Na foto icônica, o britânico Howard Carter inspeciona o sarcófago de Tutancâmon com um egípcio ao fundo. A imagem do início do século XX ilustra dois séculos de egiptologia, segundo especialistas: o salvador ocidental que parece descobrir os tesouros sozinho; e os egípcios, ausentes na história da revelação dos segredos dos faraós.

A egiptologia, nascida nos tempos coloniais, criou “desigualdades estruturais” que ainda “ressoam hoje”, enfatiza a britânica Christina Riggs, egiptóloga da Universidade de Durham.

No momento em que o mundo celebra o bicentenário da decifração da pedra de Roseta pelo francês Jean-François Champollion e o centenário da descoberta do túmulo do menino-faraó Tutancâmon por Carter, cada vez mais vozes no Egito cobram a valorização da contribuição dos próprios egípcios nessas explorações.

Uma forma de reapropriação de sua história e a preservação do patrimônio de seu país ou a restituição de tesouros considerados “roubados” pelos ocidentais.

Os egípcios que escavaram “fizeram todo o trabalho”, mas “foram esquecidos”, lamenta Abdel Hamid Daramali, chefe de escavação em Qurna (sul), onde diz ter nascido sobre o túmulo de um escriba.

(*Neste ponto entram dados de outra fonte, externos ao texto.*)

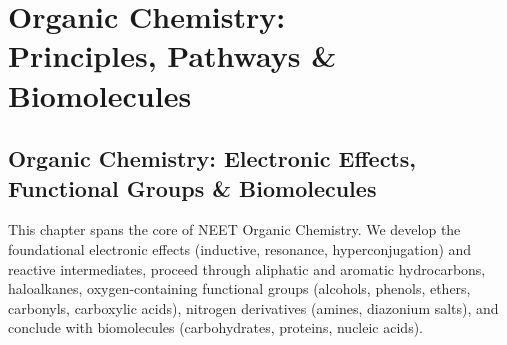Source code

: \documentclass[10pt,twoside,openright]{book}
\begin{document}
\part[Organic Chemistry: Principles, Pathways \& Biomolecules]{Organic Chemistry:\\[6pt]Principles, Pathways \& Biomolecules}

\chapter{Organic Chemistry: Electronic Effects, Functional Groups \& Biomolecules}

This chapter spans the core of NEET Organic Chemistry. We develop the foundational electronic effects (inductive, resonance, hyperconjugation) and reactive intermediates, proceed through aliphatic and aromatic hydrocarbons, haloalkanes, oxygen-containing functional groups (alcohols, phenols, ethers, carbonyls, carboxylic acids), nitrogen derivatives (amines, diazonium salts), and conclude with biomolecules (carbohydrates, proteins, nucleic acids).
\end{document}
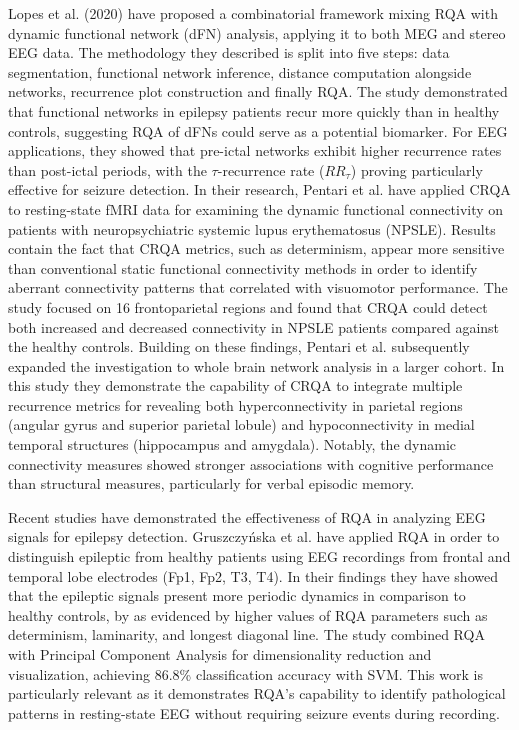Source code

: \documentclass{article}
\begin{document}
Lopes et al. (2020)\cite{lopes} have proposed a combinatorial framework 
mixing RQA with dynamic functional network (dFN) analysis,
applying it to both MEG and stereo EEG data. 
The methodology they described is split into five steps: data segmentation, 
functional network inference, distance computation alongside networks, 
recurrence plot construction and finally RQA. 
The study demonstrated that functional networks in epilepsy 
patients recur more quickly than in healthy controls, suggesting RQA of 
dFNs could serve as a potential biomarker.
For EEG applications, they showed that pre-ictal networks exhibit higher recurrence rates 
than post-ictal periods, with the $\tau$-recurrence rate ($RR_{\tau}$) proving particularly 
effective for seizure detection.
In their research, Pentari et al.\cite{pentari22} have applied CRQA to resting-state fMRI data 
for examining the dynamic functional connectivity on patients with neuropsychiatric systemic 
lupus erythematosus (NPSLE). Results contain the fact that CRQA metrics, such as determinism,
appear more sensitive than conventional static functional connectivity methods in order to
identify aberrant connectivity patterns that correlated with visuomotor performance. 
The study focused on 16 frontoparietal regions and found that CRQA could detect 
both increased and decreased connectivity in NPSLE patients compared against the healthy controls. 
Building on these findings, Pentari et al.\cite{pentari23} subsequently expanded 
the investigation to whole brain network analysis in a larger cohort. 
In this study they demonstrate the capability of CRQA to integrate multiple recurrence metrics 
for revealing both hyperconnectivity in parietal regions (angular gyrus and superior parietal lobule) 
and hypoconnectivity in medial temporal structures (hippocampus and amygdala). 
Notably, the dynamic connectivity measures showed stronger associations with cognitive 
performance than structural measures, particularly for verbal episodic memory. 

Recent studies have demonstrated the effectiveness of RQA in 
analyzing EEG signals for epilepsy detection. 
Gruszczyńska et al.\cite{gruszczynska2019} have applied RQA
in order to distinguish epileptic from healthy patients using EEG recordings 
from frontal and temporal lobe electrodes (Fp1, Fp2, T3, T4). 
In their findings they have showed that the epileptic signals present more periodic
dynamics in comparison to healthy controls, by as evidenced by higher values of 
RQA parameters such as determinism,
laminarity, and longest diagonal line. The study combined RQA with
Principal Component Analysis for dimensionality reduction and visualization, achieving 86.8\% 
classification accuracy with SVM. This work is particularly relevant as it demonstrates RQA's capability
to identify pathological patterns in resting-state EEG without requiring seizure events during recording.
\end{document}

“É como se ninguém tivesse tentado entender o Egito antigo antes” de Champollion em 1822, acrescenta a pesquisadora Heba Abdel Gawad, especialista em herança egípcia.

– “Anônimos” –

Na famosa foto, “o egípcio sem nome poderia ser Hussein Abu Awad ou Hussein Ahmed Said”, especula Riggs. Esses dois homens foram, junto com Ahmed Gerigar e Gad Hassan, os pilares da equipe de Carter por quase uma década, mas nenhum especialista hoje pode nomear os rostos nas fotos.

“Os egípcios permaneceram nas sombras, anônimos e transparentes na história de sua história”, resume a historiadora.

No entanto, um nome se destaca: Abdel Rasul.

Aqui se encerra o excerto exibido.